### Work instructions
Output the data unchanged and complete, minus the images.

### Task inputs
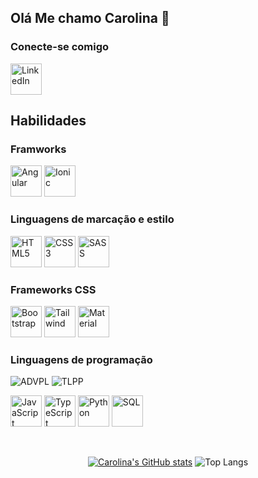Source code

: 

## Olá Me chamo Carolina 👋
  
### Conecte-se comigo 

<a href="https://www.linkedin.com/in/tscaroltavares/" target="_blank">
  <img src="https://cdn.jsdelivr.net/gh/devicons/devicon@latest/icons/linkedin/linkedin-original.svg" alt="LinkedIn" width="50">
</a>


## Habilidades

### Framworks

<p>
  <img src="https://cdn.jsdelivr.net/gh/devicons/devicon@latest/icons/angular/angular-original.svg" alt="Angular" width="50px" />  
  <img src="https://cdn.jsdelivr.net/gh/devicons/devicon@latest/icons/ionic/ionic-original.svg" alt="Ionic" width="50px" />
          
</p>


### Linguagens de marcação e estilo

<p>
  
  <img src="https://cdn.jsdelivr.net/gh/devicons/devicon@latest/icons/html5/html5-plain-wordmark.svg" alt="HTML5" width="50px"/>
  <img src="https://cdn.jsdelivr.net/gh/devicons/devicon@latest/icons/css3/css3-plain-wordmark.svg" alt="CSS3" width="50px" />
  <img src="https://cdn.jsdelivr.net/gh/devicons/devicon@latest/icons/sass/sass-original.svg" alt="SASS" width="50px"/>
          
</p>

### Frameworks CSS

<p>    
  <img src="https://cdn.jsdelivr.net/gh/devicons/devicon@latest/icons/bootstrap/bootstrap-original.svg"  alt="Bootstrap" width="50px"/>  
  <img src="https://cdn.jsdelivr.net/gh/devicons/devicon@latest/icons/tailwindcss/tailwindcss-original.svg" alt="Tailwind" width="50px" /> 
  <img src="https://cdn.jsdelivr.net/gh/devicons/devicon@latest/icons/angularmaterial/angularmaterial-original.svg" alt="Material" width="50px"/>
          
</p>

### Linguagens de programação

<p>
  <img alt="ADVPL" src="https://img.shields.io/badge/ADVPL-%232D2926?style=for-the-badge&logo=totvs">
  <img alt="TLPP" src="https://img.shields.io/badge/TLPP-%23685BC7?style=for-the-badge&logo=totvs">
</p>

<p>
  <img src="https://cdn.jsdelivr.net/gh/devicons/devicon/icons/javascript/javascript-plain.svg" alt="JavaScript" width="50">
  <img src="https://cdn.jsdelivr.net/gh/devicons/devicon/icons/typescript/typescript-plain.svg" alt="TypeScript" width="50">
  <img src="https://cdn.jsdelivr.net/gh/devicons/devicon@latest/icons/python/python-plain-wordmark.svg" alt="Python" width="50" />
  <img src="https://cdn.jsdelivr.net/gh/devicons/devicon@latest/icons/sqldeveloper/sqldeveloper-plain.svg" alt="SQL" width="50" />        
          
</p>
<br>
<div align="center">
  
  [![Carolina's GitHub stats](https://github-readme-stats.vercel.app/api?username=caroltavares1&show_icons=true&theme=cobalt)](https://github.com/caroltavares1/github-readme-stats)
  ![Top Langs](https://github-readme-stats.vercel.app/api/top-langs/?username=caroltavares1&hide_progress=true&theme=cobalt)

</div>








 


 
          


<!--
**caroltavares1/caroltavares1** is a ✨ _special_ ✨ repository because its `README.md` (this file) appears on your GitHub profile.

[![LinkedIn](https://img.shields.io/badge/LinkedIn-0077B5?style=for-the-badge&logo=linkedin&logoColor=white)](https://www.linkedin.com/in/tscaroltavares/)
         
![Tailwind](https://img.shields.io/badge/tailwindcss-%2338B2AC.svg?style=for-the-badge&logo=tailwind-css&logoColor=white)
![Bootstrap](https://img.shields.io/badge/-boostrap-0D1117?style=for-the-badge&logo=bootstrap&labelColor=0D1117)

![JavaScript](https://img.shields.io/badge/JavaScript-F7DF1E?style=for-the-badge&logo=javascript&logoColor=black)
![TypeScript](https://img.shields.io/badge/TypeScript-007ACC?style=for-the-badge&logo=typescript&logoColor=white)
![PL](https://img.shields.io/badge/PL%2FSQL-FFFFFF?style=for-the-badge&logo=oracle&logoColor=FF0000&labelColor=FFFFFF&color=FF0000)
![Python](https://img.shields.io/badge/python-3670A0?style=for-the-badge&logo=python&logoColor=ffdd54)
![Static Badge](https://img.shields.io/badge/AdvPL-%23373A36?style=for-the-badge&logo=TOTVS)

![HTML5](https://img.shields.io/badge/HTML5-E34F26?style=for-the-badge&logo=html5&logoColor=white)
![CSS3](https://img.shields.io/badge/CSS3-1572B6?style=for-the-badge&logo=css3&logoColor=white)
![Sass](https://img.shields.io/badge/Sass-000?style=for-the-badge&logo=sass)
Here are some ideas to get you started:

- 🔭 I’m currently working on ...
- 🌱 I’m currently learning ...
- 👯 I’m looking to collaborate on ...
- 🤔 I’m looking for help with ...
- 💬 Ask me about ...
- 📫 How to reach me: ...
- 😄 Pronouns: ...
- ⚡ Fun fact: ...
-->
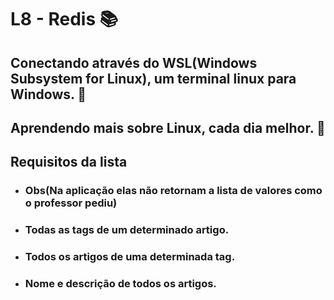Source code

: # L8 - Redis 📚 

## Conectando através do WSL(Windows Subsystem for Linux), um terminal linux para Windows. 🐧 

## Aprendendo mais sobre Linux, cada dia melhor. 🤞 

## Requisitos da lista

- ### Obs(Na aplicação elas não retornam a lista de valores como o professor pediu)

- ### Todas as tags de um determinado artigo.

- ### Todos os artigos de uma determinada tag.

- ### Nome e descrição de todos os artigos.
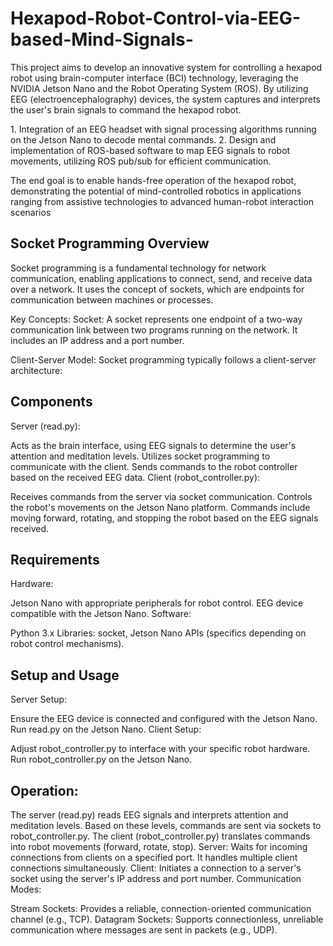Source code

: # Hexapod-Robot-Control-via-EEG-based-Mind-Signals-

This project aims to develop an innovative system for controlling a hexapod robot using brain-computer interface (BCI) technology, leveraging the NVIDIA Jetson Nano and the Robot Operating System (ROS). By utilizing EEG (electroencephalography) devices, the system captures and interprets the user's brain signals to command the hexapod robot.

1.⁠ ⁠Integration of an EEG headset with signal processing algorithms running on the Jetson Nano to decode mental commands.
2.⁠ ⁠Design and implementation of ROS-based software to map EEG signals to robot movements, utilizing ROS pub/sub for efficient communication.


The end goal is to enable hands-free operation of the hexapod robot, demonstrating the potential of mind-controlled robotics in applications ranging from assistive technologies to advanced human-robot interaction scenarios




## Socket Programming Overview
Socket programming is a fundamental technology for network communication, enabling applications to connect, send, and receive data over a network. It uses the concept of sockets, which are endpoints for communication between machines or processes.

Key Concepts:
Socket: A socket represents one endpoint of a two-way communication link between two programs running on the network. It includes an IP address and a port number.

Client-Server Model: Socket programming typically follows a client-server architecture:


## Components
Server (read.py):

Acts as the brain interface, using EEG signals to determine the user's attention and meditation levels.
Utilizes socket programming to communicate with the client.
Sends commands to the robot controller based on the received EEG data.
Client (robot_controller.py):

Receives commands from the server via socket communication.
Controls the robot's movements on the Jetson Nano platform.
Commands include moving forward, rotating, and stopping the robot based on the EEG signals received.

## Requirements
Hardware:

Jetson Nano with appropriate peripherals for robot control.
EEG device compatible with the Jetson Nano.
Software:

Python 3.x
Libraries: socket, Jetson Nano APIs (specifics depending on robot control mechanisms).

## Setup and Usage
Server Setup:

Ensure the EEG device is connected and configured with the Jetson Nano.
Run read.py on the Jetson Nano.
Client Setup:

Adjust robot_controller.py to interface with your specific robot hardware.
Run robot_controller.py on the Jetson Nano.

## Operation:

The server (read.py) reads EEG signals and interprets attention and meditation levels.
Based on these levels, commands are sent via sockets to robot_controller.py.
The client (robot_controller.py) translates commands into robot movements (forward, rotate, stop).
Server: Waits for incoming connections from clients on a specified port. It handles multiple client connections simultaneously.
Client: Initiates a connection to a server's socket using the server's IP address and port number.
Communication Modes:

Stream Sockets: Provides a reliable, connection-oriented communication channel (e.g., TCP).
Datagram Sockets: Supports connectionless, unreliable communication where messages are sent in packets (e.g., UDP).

### Response for this exercise
Source code

: 

## Olá Me chamo Carolina 👋
  
### Conecte-se comigo 

<a href="https://www.linkedin.com/in/tscaroltavares/" target="_blank">
  <img src="https://cdn.jsdelivr.net/gh/devicons/devicon@latest/icons/linkedin/linkedin-original.svg" alt="LinkedIn" width="50">
</a>


## Habilidades

### Framworks

<p>
  <img src="https://cdn.jsdelivr.net/gh/devicons/devicon@latest/icons/angular/angular-original.svg" alt="Angular" width="50px" />  
  <img src="https://cdn.jsdelivr.net/gh/devicons/devicon@latest/icons/ionic/ionic-original.svg" alt="Ionic" width="50px" />
          
</p>


### Linguagens de marcação e estilo

<p>
  
  <img src="https://cdn.jsdelivr.net/gh/devicons/devicon@latest/icons/html5/html5-plain-wordmark.svg" alt="HTML5" width="50px"/>
  <img src="https://cdn.jsdelivr.net/gh/devicons/devicon@latest/icons/css3/css3-plain-wordmark.svg" alt="CSS3" width="50px" />
  <img src="https://cdn.jsdelivr.net/gh/devicons/devicon@latest/icons/sass/sass-original.svg" alt="SASS" width="50px"/>
          
</p>

### Frameworks CSS

<p>    
  <img src="https://cdn.jsdelivr.net/gh/devicons/devicon@latest/icons/bootstrap/bootstrap-original.svg"  alt="Bootstrap" width="50px"/>  
  <img src="https://cdn.jsdelivr.net/gh/devicons/devicon@latest/icons/tailwindcss/tailwindcss-original.svg" alt="Tailwind" width="50px" /> 
  <img src="https://cdn.jsdelivr.net/gh/devicons/devicon@latest/icons/angularmaterial/angularmaterial-original.svg" alt="Material" width="50px"/>
          
</p>

### Linguagens de programação

<p>
  <img alt="ADVPL" src="https://img.shields.io/badge/ADVPL-%232D2926?style=for-the-badge&logo=totvs">
  <img alt="TLPP" src="https://img.shields.io/badge/TLPP-%23685BC7?style=for-the-badge&logo=totvs">
</p>

<p>
  <img src="https://cdn.jsdelivr.net/gh/devicons/devicon/icons/javascript/javascript-plain.svg" alt="JavaScript" width="50">
  <img src="https://cdn.jsdelivr.net/gh/devicons/devicon/icons/typescript/typescript-plain.svg" alt="TypeScript" width="50">
  <img src="https://cdn.jsdelivr.net/gh/devicons/devicon@latest/icons/python/python-plain-wordmark.svg" alt="Python" width="50" />
  <img src="https://cdn.jsdelivr.net/gh/devicons/devicon@latest/icons/sqldeveloper/sqldeveloper-plain.svg" alt="SQL" width="50" />        
          
</p>
<br>
<div align="center">
  
  [![Carolina's GitHub stats](https://github-readme-stats.vercel.app/api?username=caroltavares1&show_icons=true&theme=cobalt)](https://github.com/caroltavares1/github-readme-stats)
  ![Top Langs](https://github-readme-stats.vercel.app/api/top-langs/?username=caroltavares1&hide_progress=true&theme=cobalt)

</div>








 


 
          


<!--
**caroltavares1/caroltavares1** is a ✨ _special_ ✨ repository because its `README.md` (this file) appears on your GitHub profile.

[![LinkedIn](https://img.shields.io/badge/LinkedIn-0077B5?style=for-the-badge&logo=linkedin&logoColor=white)](https://www.linkedin.com/in/tscaroltavares/)
         
![Tailwind](https://img.shields.io/badge/tailwindcss-%2338B2AC.svg?style=for-the-badge&logo=tailwind-css&logoColor=white)
![Bootstrap](https://img.shields.io/badge/-boostrap-0D1117?style=for-the-badge&logo=bootstrap&labelColor=0D1117)

![JavaScript](https://img.shields.io/badge/JavaScript-F7DF1E?style=for-the-badge&logo=javascript&logoColor=black)
![TypeScript](https://img.shields.io/badge/TypeScript-007ACC?style=for-the-badge&logo=typescript&logoColor=white)
![PL](https://img.shields.io/badge/PL%2FSQL-FFFFFF?style=for-the-badge&logo=oracle&logoColor=FF0000&labelColor=FFFFFF&color=FF0000)
![Python](https://img.shields.io/badge/python-3670A0?style=for-the-badge&logo=python&logoColor=ffdd54)
![Static Badge](https://img.shields.io/badge/AdvPL-%23373A36?style=for-the-badge&logo=TOTVS)

![HTML5](https://img.shields.io/badge/HTML5-E34F26?style=for-the-badge&logo=html5&logoColor=white)
![CSS3](https://img.shields.io/badge/CSS3-1572B6?style=for-the-badge&logo=css3&logoColor=white)
![Sass](https://img.shields.io/badge/Sass-000?style=for-the-badge&logo=sass)
Here are some ideas to get you started:

- 🔭 I’m currently working on ...
- 🌱 I’m currently learning ...
- 👯 I’m looking to collaborate on ...
- 🤔 I’m looking for help with ...
- 💬 Ask me about ...
- 📫 How to reach me: ...
- 😄 Pronouns: ...
- ⚡ Fun fact: ...
-->
Source code

: # L8 - Redis 📚 

## Conectando através do WSL(Windows Subsystem for Linux), um terminal linux para Windows. 🐧 

## Aprendendo mais sobre Linux, cada dia melhor. 🤞 

## Requisitos da lista

- ### Obs(Na aplicação elas não retornam a lista de valores como o professor pediu)

- ### Todas as tags de um determinado artigo.

- ### Todos os artigos de uma determinada tag.

- ### Nome e descrição de todos os artigos.
Source code

: # Hexapod-Robot-Control-via-EEG-based-Mind-Signals-

This project aims to develop an innovative system for controlling a hexapod robot using brain-computer interface (BCI) technology, leveraging the NVIDIA Jetson Nano and the Robot Operating System (ROS). By utilizing EEG (electroencephalography) devices, the system captures and interprets the user's brain signals to command the hexapod robot.

1.⁠ ⁠Integration of an EEG headset with signal processing algorithms running on the Jetson Nano to decode mental commands.
2.⁠ ⁠Design and implementation of ROS-based software to map EEG signals to robot movements, utilizing ROS pub/sub for efficient communication.


The end goal is to enable hands-free operation of the hexapod robot, demonstrating the potential of mind-controlled robotics in applications ranging from assistive technologies to advanced human-robot interaction scenarios




## Socket Programming Overview
Socket programming is a fundamental technology for network communication, enabling applications to connect, send, and receive data over a network. It uses the concept of sockets, which are endpoints for communication between machines or processes.

Key Concepts:
Socket: A socket represents one endpoint of a two-way communication link between two programs running on the network. It includes an IP address and a port number.

Client-Server Model: Socket programming typically follows a client-server architecture:


## Components
Server (read.py):

Acts as the brain interface, using EEG signals to determine the user's attention and meditation levels.
Utilizes socket programming to communicate with the client.
Sends commands to the robot controller based on the received EEG data.
Client (robot_controller.py):

Receives commands from the server via socket communication.
Controls the robot's movements on the Jetson Nano platform.
Commands include moving forward, rotating, and stopping the robot based on the EEG signals received.

## Requirements
Hardware:

Jetson Nano with appropriate peripherals for robot control.
EEG device compatible with the Jetson Nano.
Software:

Python 3.x
Libraries: socket, Jetson Nano APIs (specifics depending on robot control mechanisms).

## Setup and Usage
Server Setup:

Ensure the EEG device is connected and configured with the Jetson Nano.
Run read.py on the Jetson Nano.
Client Setup:

Adjust robot_controller.py to interface with your specific robot hardware.
Run robot_controller.py on the Jetson Nano.

## Operation:

The server (read.py) reads EEG signals and interprets attention and meditation levels.
Based on these levels, commands are sent via sockets to robot_controller.py.
The client (robot_controller.py) translates commands into robot movements (forward, rotate, stop).
Server: Waits for incoming connections from clients on a specified port. It handles multiple client connections simultaneously.
Client: Initiates a connection to a server's socket using the server's IP address and port number.
Communication Modes:

Stream Sockets: Provides a reliable, connection-oriented communication channel (e.g., TCP).
Datagram Sockets: Supports connectionless, unreliable communication where messages are sent in packets (e.g., UDP).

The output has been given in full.